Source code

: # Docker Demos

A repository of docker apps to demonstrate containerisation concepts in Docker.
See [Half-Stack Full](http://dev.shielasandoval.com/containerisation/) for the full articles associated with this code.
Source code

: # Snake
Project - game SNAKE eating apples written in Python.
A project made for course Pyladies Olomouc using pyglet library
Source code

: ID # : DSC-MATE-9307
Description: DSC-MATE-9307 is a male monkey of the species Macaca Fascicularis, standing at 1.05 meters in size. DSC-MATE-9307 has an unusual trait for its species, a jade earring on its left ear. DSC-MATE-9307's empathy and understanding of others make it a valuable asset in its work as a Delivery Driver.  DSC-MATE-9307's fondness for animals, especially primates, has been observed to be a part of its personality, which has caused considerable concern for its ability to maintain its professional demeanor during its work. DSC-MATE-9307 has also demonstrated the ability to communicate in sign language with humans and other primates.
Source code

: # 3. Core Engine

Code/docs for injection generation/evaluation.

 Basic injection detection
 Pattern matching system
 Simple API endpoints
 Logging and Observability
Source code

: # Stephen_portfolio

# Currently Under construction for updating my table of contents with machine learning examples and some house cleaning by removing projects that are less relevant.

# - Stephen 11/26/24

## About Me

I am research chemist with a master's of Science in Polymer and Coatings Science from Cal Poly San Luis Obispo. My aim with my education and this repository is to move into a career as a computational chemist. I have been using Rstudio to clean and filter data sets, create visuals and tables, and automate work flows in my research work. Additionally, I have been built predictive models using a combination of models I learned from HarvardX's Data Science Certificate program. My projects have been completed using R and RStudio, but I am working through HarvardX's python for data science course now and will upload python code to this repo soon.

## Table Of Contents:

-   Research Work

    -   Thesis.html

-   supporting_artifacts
------------------------------------------------
All lines from the one that contains "Logging and Observability" through the end of the material are to be quoted exactly, with both ends included.

## Answer section
 Logging and Observability
Source code

: # Stephen_portfolio

# Currently Under construction for updating my table of contents with machine learning examples and some house cleaning by removing projects that are less relevant.

# - Stephen 11/26/24

## About Me

I am research chemist with a master's of Science in Polymer and Coatings Science from Cal Poly San Luis Obispo. My aim with my education and this repository is to move into a career as a computational chemist. I have been using Rstudio to clean and filter data sets, create visuals and tables, and automate work flows in my research work. Additionally, I have been built predictive models using a combination of models I learned from HarvardX's Data Science Certificate program. My projects have been completed using R and RStudio, but I am working through HarvardX's python for data science course now and will upload python code to this repo soon.

## Table Of Contents:

-   Research Work

    -   Thesis.html

-   supporting_artifacts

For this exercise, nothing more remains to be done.